Governmental Transparency and e-Governance

My favorite part of day 1 of ILF was a session on e-governance featuring R Chandrashekhar and John Suffolk. Suffolk is the CIO of the UK government and Chandrashekhar is the secretary of India’s Ministry of Communications and IT. Both men have received a lot of recognition for changing how their respective governments use technology to provide services.


John Suffolk / Source: CIO

Suffolk spearheaded data.gov.uk, a major step in governmental transparency that launched a few weeks ago. Suffolk mentioned this TechCrunch article on how deeper government transparency can be a catalyst for innovation. The article gives a few examples of how individuals, organizations, and companies have used the information in data.gov.uk to curate extremely specific subsets of data:

So far over 2,400 developers have registered to test the site and provide feedback, [and] 10 applications have been created. These include PlanningAlerts, a free service that emails you if someone has put in a planning application to build near your house (although to be fair it launched before the government’s move). FillThatHole lets people report potholes and other road hazards across the UK, using location data from the Office for National Statistics.

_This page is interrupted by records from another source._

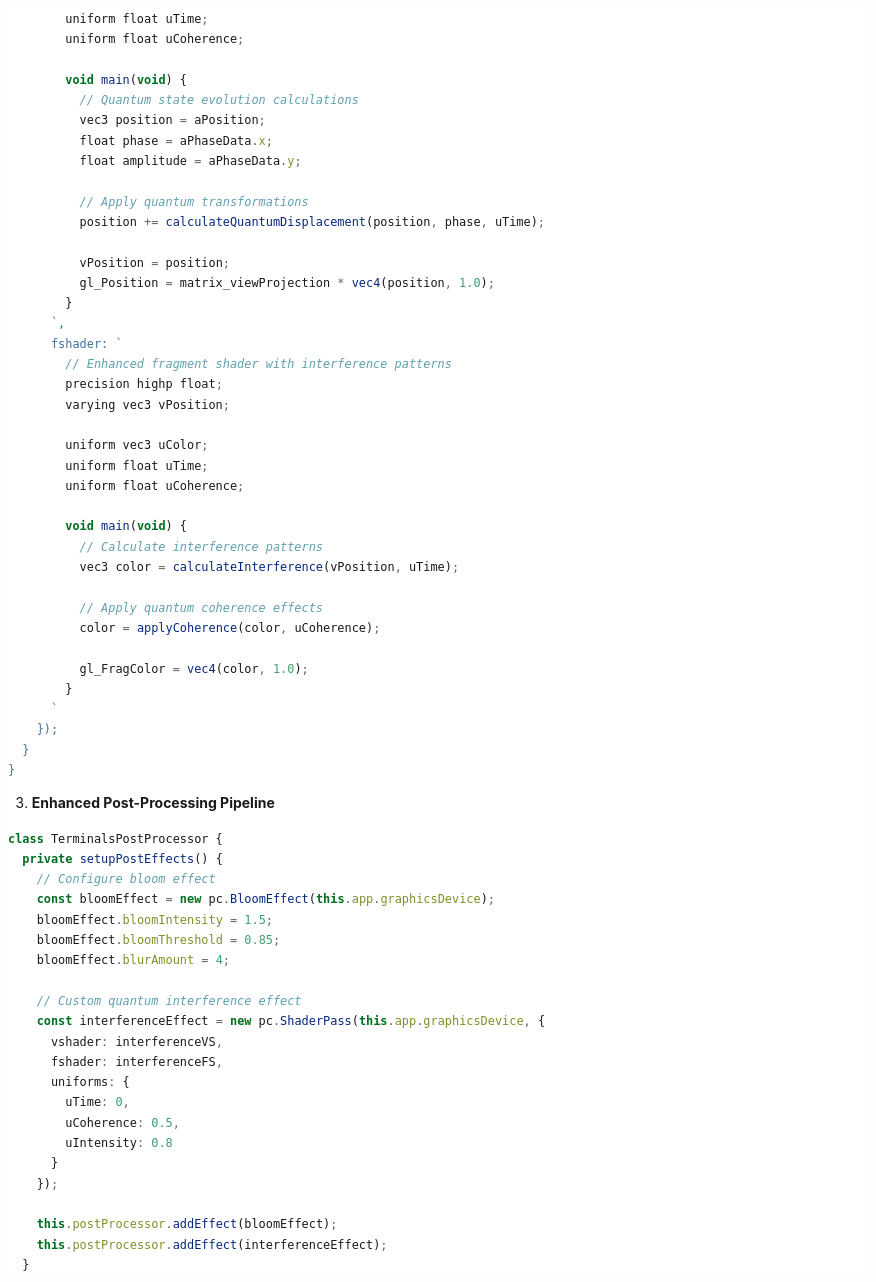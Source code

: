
 ```typescript
        uniform float uTime;
        uniform float uCoherence;
        
        void main(void) {
          // Quantum state evolution calculations
          vec3 position = aPosition;
          float phase = aPhaseData.x;
          float amplitude = aPhaseData.y;
          
          // Apply quantum transformations
          position += calculateQuantumDisplacement(position, phase, uTime);
          
          vPosition = position;
          gl_Position = matrix_viewProjection * vec4(position, 1.0);
        }
      `,
      fshader: `
        // Enhanced fragment shader with interference patterns
        precision highp float;
        varying vec3 vPosition;
        
        uniform vec3 uColor;
        uniform float uTime;
        uniform float uCoherence;
        
        void main(void) {
          // Calculate interference patterns
          vec3 color = calculateInterference(vPosition, uTime);
          
          // Apply quantum coherence effects
          color = applyCoherence(color, uCoherence);
          
          gl_FragColor = vec4(color, 1.0);
        }
      `
    });
  }
}
```

3. **Enhanced Post-Processing Pipeline**
```typescript
class TerminalsPostProcessor {
  private setupPostEffects() {
    // Configure bloom effect
    const bloomEffect = new pc.BloomEffect(this.app.graphicsDevice);
    bloomEffect.bloomIntensity = 1.5;
    bloomEffect.bloomThreshold = 0.85;
    bloomEffect.blurAmount = 4;
    
    // Custom quantum interference effect
    const interferenceEffect = new pc.ShaderPass(this.app.graphicsDevice, {
      vshader: interferenceVS,
      fshader: interferenceFS,
      uniforms: {
        uTime: 0,
        uCoherence: 0.5,
        uIntensity: 0.8
      }
    });
    
    this.postProcessor.addEffect(bloomEffect);
    this.postProcessor.addEffect(interferenceEffect);
  }
```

According to Suffolk, this type of user innovation is why it’s crucial for governments to start providing their data in an open, usable format: these services are too granular for a government ever to be able to provide all of them itself.


R Chandrashekhar / Source: MediaNama

In Chandrashekhar’s portion of the discussion, he explained that India is providing more and more of its services over the Internet, but implicit in this shift is that the government must facilitate Internet access for a substantial portion of its population. In India’s effort to provide more services online, they’ve helped build access points in thousands of villages. That’s extremely exciting to anyone who cares about rural education. As governments bring Internet access to more underserved populations, numerous doors open for social enterprises and NGOs to help those citizens educate themselves.

In both cases — Suffolk’s open data and Chandrashekhar’s access points — the government’s primary contribution is putting infrastructures in place upon which others can build. The impetus for building new services and opportunities on top of that groundwork lies not only with the government, but also with social entrepreneurs and NGOs.